OKTAY EROL
Hava sıcak mı sıcak, gölgede otursanız bile şıpır şıpır terliyorsunuz, boğazınızdan bir damla soğuk “bir şeyler” geçse o denli mutlu olacaksınız ki, bir de üstelik yol üzerinde bir yerdesiniz, bir yanınızda dondurmacılar, bir yanınızda taze sıkım soğuk meyve suları, bir yanınızda bici bici…

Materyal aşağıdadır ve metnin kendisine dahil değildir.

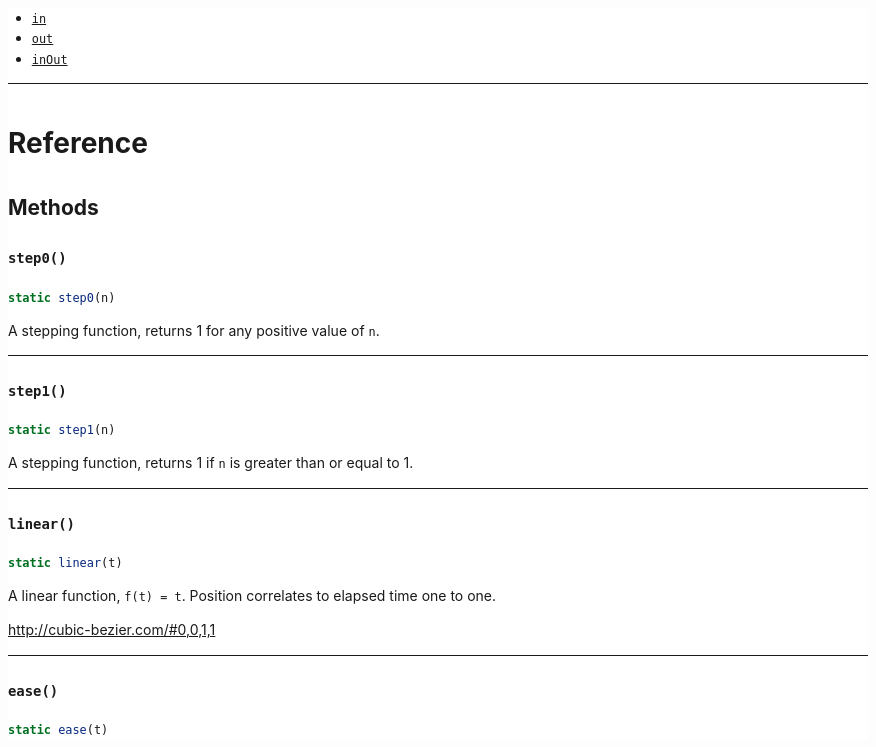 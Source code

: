 - [`in`](docs/easing.html#in)
- [`out`](docs/easing.html#out)
- [`inOut`](docs/easing.html#inout)




---

# Reference

## Methods

### `step0()`

```javascript
static step0(n)
```


A stepping function, returns 1 for any positive value of `n`.




---

### `step1()`

```javascript
static step1(n)
```


A stepping function, returns 1 if `n` is greater than or equal to 1.




---

### `linear()`

```javascript
static linear(t)
```


A linear function, `f(t) = t`. Position correlates to elapsed time one to
one.

http://cubic-bezier.com/#0,0,1,1




---

### `ease()`

```javascript
static ease(t)
```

Adana’dasınız, İzmir’desiniz, Antalya’dasınız, Muğla’dasınız… Temmuz sıcaklarını yaşıyorsunuz, tüm yapmak istediklerinize bir kol boyu uzaktasınız, uzansanız tutacaksınız, isteseniz alabileceksiniz, alabilseniz lıkır lıkır tüketip serinleyeceksiniz de; eliniz tutulmuş bir yerlerden, birileri ekmeğinizi küçültmüş ekonomiyi düzelteceğiz diyerek, birileri evinizin kapısına çıkamayasınız diye enflasyon altında yok etmek için çaba harcıyor, birileri “yetmedi bu, biraz daha özveri” diyerek doyumun daha daralacağının ön duyurusunu yapıyor!
Kan-ter içinde dışınız, içiniz volkan yeri, belediye çeşmelerinden birini bulmak için Atatürk Parkı’na yürüyorsunuz! Dondurma yemek, meyve suyu içmek her gün biraz daha uzaklaşıyor sizden!
***
Bizi Avrupa kıskanır, Avrupa’da yaşayan kimileri buraya gelip “yaşadığı yerleri” kasabın deriyi taşa vurması gibi döver, kimi aldığı yedibinbeşyüz lira ile her tür gereksinmelerini aldığını söyler, biri çıkar Avrupa’da yaşamın zor olduğunu söyler… Neden bunca konuşanlar halka sönüp, “yılda on gün dinlence yapabiliyor musunuz, istediğinizi alabiliyor musunuz, içiniz çektiğinde dondurma yiyebiliyor musunuz, doyuyor musunuz, mutlu musunuz” diye sormuyor!
“Bak bir seçim yaklaşıyor, kimseye söz verme, bizi destekle” demekten başka bir şey neden söylemiyorlar? Onlar söylemiyorsa, bunca sıkıntıyı yaşayan, açlıkla sınanan, yaşamayı sabah olunca uyanmak saydırılan emekli, emekçi, asgari ücretli, açlık altında aylıkla yaşamaya tutsak edilenler, dinlence yüzü görmeyenler, televizyonların magazin izlencelerinde boğulanlar “neden mutlu değiliz, neden doymuyoruz, neden yaşamanın anlamını unuttuk” diye sormalı ama değil mi?
***
Bugün elime geçen bir bültenden söz edeyim; Bu yurdun yurttaşının ekonomik zorluklardan dolayı gidemediği, yabancı turistlerin gelmesi nedeniyle de düne değin “bayram havası” yaşayan turizm firmalarını bir korku kaplamış bugünlerde, biliyor musunuz?
Birkaç gün sonra yabancılar gidecek, yabancı turiste sağlanan birçok olanaklar sunulmayınca, bir de fiyatlar yüksek olunca Akdeniz’in başka ülkelerine giden yerli turistle gidemeyenlere göz dikmiş, turizm firmaları. Bundan sonraki süreç için bir korku sarmış aslında! Otellerin “ivedi indirim” yapması gerektiğini söylüyorlarmış!
Başta olunca kokuşmuşluk, alttaki kolları da aynı yolda gidiyor! Daha geçtiğimiz hafta yerli/ Türkçe konuşan birini gördüğünüzde başınızı çeviriyordunuz, zorla söktüğünüz yabancının dilini söylerken neredeydiniz? Üç liralık suya yirmi lira, bir artı bir odaya günlük üçbin lira, bir ekmek arası kıymaya beşyüz lira demeden önce bunları düşünseniz olmuyor muydu? Yabancılar gidiyor, kalan yerliler kurtarsın turizm sektörünü değil mi?
Bu yurdun emeklileri, sayısı altmışmilyonu geçen emekçisi başkası uğruna, boşu/ boşuna eskitmeyin kendinizi!